A lot of them he overcame on a well-tended piece of asphalt in his hometown.

Hollis-Jefferson grew up in Chester, PA, a suburb of Philadelphia and a city regularly named to lists of the most dangerous and violent cities.  His mother, Rylanda, worked two jobs just to get by while his father was often out of the picture,  in prison, not around.

Rylanda, a dietary supervisor by day,  a bartender by night, would work day and night, tending  to Rondae and his brother, Rahir, when not on the job.  Like so many, Hollis-Jefferson avoided falling into the drowning pool of urban life because he found a savior on Chester's Seventh Street courts

At the Seventh Street courts, where Jameer Nelson and Tyreke Evans had molded their games, Hollis-Jefferson honed his, become like them "a Seventh Street hero," as the Philadelphia Inquirer called the pros who emerged from the courts framed by a railroad overpass

"It's tough to make it out of this city,"  Zain Shaw, a local trainer, told the Inquirer last week.. "With all the violence running around, for Rondae to put all that stuff to the side, put it all on these courts - and show the kids that that's OK - that's incredible."

RHJ became a McDonald's All-American at Chester High School where he caught the eye of Arizona head coach Sean Miller.
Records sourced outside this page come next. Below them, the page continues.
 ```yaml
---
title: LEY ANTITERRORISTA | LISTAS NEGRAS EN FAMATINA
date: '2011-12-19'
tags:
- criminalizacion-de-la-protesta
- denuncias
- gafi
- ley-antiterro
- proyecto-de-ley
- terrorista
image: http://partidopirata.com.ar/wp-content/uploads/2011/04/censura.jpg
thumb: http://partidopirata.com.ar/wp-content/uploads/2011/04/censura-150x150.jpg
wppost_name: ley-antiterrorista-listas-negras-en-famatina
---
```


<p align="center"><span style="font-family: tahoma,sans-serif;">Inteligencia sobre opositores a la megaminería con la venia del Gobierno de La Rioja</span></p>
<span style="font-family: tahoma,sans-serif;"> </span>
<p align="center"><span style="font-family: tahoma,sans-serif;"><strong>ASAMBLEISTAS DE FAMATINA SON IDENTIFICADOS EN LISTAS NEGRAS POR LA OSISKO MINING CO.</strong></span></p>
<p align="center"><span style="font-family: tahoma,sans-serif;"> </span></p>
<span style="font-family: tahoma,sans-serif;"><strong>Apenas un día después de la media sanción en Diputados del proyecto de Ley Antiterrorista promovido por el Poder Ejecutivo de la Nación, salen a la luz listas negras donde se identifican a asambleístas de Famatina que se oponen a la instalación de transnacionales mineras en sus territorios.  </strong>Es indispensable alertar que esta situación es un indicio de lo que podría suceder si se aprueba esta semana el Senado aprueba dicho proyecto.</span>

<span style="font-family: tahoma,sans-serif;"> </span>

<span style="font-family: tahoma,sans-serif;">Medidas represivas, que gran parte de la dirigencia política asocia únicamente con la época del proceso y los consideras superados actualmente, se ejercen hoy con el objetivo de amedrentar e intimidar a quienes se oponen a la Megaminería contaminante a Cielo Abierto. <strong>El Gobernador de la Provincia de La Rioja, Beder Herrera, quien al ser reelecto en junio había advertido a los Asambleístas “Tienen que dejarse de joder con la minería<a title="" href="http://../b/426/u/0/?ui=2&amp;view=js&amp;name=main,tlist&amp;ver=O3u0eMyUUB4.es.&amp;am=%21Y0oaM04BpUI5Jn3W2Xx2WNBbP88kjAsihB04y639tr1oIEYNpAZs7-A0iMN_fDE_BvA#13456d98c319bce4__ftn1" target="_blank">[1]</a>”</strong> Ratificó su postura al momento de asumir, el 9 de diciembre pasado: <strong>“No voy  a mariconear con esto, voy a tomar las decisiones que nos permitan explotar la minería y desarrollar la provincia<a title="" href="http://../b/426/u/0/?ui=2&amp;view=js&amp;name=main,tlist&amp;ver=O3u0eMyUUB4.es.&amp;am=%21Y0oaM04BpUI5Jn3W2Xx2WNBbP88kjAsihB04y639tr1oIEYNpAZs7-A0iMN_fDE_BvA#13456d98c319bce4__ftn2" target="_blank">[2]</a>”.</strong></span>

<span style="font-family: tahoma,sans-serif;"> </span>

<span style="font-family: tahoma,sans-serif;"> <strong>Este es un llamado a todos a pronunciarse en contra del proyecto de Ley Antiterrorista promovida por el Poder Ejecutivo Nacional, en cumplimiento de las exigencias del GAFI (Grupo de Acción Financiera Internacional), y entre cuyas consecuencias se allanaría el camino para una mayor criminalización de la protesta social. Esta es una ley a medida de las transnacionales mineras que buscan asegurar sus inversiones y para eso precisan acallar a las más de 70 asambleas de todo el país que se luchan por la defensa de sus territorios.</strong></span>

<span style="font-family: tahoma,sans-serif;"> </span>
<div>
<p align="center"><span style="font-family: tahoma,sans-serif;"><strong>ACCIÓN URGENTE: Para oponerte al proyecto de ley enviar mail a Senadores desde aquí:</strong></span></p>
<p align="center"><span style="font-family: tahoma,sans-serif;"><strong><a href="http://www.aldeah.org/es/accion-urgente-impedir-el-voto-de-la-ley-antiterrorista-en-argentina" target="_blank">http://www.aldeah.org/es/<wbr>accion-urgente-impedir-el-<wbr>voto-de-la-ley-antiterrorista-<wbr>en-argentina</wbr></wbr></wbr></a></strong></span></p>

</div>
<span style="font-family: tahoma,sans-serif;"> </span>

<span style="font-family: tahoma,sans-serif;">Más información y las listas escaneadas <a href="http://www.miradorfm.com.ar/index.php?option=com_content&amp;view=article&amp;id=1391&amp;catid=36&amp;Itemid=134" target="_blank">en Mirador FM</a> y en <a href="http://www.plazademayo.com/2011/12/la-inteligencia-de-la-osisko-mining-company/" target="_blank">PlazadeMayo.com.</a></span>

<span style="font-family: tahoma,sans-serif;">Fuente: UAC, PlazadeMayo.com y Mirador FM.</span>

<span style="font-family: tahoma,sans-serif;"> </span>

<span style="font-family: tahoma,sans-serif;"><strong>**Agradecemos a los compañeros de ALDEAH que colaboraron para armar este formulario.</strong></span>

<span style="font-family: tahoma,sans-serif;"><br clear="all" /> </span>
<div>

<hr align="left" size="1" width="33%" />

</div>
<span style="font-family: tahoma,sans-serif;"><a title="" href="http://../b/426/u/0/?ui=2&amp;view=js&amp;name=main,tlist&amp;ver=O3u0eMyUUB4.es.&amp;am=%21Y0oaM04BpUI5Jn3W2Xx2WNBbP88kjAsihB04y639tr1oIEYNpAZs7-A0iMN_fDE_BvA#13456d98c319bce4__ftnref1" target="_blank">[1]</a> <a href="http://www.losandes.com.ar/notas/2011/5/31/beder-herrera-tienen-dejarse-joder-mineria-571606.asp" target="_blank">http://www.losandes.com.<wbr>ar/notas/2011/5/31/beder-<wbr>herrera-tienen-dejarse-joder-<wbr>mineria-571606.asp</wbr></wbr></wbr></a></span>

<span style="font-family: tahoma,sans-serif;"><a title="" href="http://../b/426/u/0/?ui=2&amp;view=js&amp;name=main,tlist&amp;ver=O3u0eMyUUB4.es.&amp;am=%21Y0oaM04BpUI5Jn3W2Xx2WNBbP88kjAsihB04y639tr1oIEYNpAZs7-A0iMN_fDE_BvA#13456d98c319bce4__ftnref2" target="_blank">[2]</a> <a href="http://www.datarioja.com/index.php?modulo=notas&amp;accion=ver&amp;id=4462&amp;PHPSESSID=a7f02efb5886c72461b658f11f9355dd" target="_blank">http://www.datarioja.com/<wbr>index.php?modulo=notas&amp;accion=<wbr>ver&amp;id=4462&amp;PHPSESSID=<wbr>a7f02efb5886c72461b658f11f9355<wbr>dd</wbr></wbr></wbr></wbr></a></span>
Miller saw the hustle on the floor and more importantly, the confidence. "I don't know if I've ever enjoyed coaching a player more than I've enjoyed coaching Rondae," said Miller the day last April when Hollis-Jefferson announced he was leaving Arizona.

He never forget Seventh Street. Even in high school, kids say, he would pull them aside on the courts. "School comes first," he'd say. "Don't be scared, just play."

He donated sneakers. He stayed out of trouble. And on the night of the Draft, he brought 40 kids from the courts to Barclays Center aboard a charter bus, gave them some snacks to feast on as they traveled up the Turnpike, many on their first trip to New York. RHJ paid for it, helped by some private donations.

"The idea, the trip, it was all Rondae," said Rylanda Hollis. "He has these kids' backs, because he knows, at his age, he would have loved that kind of experience."

RHJ's tenacious style of play and his hard-work mentality seems like the result of his experience in Chester, at home and on the courts.  He witnessed the hard work and determination of his mother, the sacrifices she made.  The willingness to do whatever it takes to succeed may not have been everywhere in his environment but there was enough at home and on that piece of asphalt.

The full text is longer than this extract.